● What is being asked: No line before the one containing "generation | 写一篇介绍你理想职业的文章。 |" should appear; that line and all lines after it, through the end of the data, are to be set down exactly.

»»

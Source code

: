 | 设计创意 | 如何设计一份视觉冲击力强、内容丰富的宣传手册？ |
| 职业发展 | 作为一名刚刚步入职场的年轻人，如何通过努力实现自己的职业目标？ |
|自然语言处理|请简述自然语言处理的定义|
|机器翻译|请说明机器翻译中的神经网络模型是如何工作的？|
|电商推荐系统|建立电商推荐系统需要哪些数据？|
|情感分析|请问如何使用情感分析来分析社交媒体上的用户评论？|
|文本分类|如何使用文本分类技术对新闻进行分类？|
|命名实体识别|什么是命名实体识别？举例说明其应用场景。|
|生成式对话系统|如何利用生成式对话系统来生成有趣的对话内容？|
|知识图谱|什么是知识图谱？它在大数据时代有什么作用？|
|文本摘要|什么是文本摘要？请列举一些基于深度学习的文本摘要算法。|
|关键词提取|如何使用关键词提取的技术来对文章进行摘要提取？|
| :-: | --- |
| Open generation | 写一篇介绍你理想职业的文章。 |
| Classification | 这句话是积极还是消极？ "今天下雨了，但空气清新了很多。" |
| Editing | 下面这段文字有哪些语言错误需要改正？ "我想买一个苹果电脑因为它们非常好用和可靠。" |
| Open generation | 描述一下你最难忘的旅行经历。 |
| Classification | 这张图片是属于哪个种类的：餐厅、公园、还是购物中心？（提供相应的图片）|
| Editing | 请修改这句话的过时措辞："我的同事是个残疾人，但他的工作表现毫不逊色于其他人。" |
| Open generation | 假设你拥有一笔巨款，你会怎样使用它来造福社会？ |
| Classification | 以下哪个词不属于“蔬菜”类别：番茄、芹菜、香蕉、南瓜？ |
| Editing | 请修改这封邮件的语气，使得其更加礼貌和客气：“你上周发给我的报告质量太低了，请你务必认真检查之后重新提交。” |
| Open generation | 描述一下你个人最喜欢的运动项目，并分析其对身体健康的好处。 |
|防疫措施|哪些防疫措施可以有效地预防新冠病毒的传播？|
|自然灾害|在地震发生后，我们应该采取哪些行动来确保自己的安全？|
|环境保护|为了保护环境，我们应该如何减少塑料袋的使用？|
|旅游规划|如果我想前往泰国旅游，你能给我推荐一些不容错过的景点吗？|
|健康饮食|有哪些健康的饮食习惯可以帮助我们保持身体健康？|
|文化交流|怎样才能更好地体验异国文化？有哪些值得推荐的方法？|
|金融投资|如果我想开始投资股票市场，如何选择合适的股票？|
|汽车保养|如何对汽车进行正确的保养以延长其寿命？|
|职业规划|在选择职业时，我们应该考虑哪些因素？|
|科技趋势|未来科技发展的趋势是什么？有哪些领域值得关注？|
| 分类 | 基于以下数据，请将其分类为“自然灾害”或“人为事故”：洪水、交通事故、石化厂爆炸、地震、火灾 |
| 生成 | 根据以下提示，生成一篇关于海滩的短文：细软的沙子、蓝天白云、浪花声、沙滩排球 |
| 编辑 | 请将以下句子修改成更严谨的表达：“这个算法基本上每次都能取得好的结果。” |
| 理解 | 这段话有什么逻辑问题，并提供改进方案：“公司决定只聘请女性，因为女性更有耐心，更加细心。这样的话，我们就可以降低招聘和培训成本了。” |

««

● Task output:
| Open generation | 写一篇介绍你理想职业的文章。 |
| Classification | 这句话是积极还是消极？ "今天下雨了，但空气清新了很多。" |
| Editing | 下面这段文字有哪些语言错误需要改正？ "我想买一个苹果电脑因为它们非常好用和可靠。" |
| Open generation | 描述一下你最难忘的旅行经历。 |
| Classification | 这张图片是属于哪个种类的：餐厅、公园、还是购物中心？（提供相应的图片）|
| Editing | 请修改这句话的过时措辞："我的同事是个残疾人，但他的工作表现毫不逊色于其他人。" |
| Open generation | 假设你拥有一笔巨款，你会怎样使用它来造福社会？ |
| Classification | 以下哪个词不属于“蔬菜”类别：番茄、芹菜、香蕉、南瓜？ |
| Editing | 请修改这封邮件的语气，使得其更加礼貌和客气：“你上周发给我的报告质量太低了，请你务必认真检查之后重新提交。” |
| Open generation | 描述一下你个人最喜欢的运动项目，并分析其对身体健康的好处。 |
|防疫措施|哪些防疫措施可以有效地预防新冠病毒的传播？|
|自然灾害|在地震发生后，我们应该采取哪些行动来确保自己的安全？|
|环境保护|为了保护环境，我们应该如何减少塑料袋的使用？|
|旅游规划|如果我想前往泰国旅游，你能给我推荐一些不容错过的景点吗？|
|健康饮食|有哪些健康的饮食习惯可以帮助我们保持身体健康？|
|文化交流|怎样才能更好地体验异国文化？有哪些值得推荐的方法？|
|金融投资|如果我想开始投资股票市场，如何选择合适的股票？|
|汽车保养|如何对汽车进行正确的保养以延长其寿命？|
|职业规划|在选择职业时，我们应该考虑哪些因素？|
|科技趋势|未来科技发展的趋势是什么？有哪些领域值得关注？|
| 分类 | 基于以下数据，请将其分类为“自然灾害”或“人为事故”：洪水、交通事故、石化厂爆炸、地震、火灾 |
| 生成 | 根据以下提示，生成一篇关于海滩的短文：细软的沙子、蓝天白云、浪花声、沙滩排球 |
| 编辑 | 请将以下句子修改成更严谨的表达：“这个算法基本上每次都能取得好的结果。” |
| 理解 | 这段话有什么逻辑问题，并提供改进方案：“公司决定只聘请女性，因为女性更有耐心，更加细心。这样的话，我们就可以降低招聘和培训成本了。” |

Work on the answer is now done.